[Recorded data]
+--
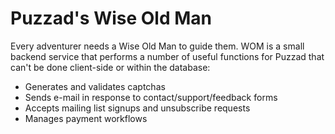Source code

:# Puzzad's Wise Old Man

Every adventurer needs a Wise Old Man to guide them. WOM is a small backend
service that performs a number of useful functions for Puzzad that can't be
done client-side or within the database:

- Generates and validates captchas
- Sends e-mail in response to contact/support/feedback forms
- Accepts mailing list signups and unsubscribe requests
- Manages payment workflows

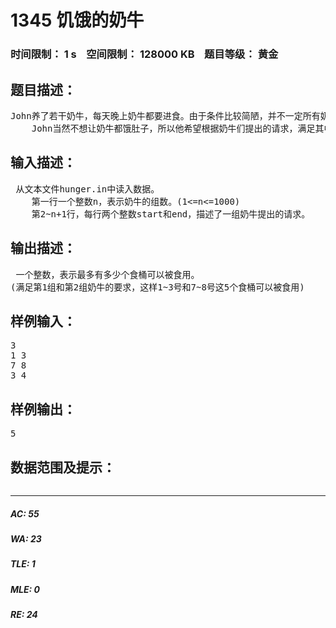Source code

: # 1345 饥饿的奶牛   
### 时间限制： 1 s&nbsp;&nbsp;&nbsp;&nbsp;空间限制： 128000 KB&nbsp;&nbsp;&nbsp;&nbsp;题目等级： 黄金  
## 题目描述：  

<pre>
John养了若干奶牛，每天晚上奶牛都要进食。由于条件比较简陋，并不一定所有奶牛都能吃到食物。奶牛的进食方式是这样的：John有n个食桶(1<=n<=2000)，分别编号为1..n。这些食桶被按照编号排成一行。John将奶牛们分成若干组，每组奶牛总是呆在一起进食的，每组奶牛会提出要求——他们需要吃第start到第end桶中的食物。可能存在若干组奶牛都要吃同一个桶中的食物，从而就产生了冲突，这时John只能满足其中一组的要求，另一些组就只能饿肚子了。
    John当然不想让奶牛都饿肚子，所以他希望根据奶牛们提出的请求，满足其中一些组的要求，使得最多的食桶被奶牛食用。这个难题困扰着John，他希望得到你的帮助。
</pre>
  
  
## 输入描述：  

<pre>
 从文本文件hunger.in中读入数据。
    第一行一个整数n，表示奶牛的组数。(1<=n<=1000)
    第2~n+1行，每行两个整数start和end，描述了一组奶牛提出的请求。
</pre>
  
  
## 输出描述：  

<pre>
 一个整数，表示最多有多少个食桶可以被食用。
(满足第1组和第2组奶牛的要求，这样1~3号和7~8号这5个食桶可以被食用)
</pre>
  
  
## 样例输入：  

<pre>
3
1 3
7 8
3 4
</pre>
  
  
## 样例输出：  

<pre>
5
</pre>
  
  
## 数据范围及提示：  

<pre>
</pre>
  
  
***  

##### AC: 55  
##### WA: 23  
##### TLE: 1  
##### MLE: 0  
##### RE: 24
+--
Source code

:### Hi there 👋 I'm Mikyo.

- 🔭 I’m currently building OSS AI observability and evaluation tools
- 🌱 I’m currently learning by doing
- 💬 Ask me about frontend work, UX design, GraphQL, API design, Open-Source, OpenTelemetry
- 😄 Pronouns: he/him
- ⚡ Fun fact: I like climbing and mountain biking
+--
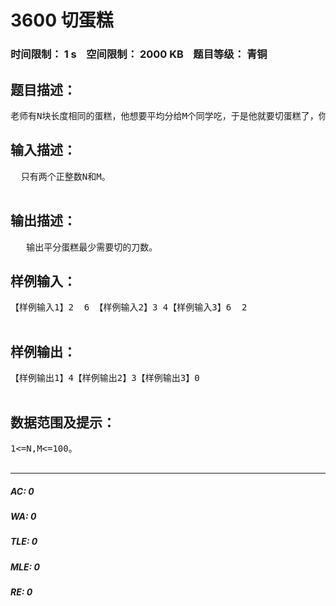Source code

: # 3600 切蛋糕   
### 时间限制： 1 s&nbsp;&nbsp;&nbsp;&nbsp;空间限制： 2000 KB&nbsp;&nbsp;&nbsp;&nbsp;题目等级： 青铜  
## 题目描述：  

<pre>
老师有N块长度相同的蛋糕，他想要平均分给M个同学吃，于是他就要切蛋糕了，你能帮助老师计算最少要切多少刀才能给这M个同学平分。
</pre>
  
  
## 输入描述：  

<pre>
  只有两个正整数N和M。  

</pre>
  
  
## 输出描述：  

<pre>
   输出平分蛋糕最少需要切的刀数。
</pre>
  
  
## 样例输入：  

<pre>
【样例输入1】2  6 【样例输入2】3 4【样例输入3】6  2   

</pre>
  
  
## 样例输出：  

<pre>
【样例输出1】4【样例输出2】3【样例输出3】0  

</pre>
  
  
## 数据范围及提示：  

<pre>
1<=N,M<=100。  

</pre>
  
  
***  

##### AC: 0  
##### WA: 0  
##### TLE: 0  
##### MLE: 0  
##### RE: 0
+--
**Instructions for the task:** Scan the records for the string "Wise" and report each line where it occurs.

**Answer space:**
:# Puzzad's Wise Old Man
Every adventurer needs a Wise Old Man to guide them. WOM is a small backend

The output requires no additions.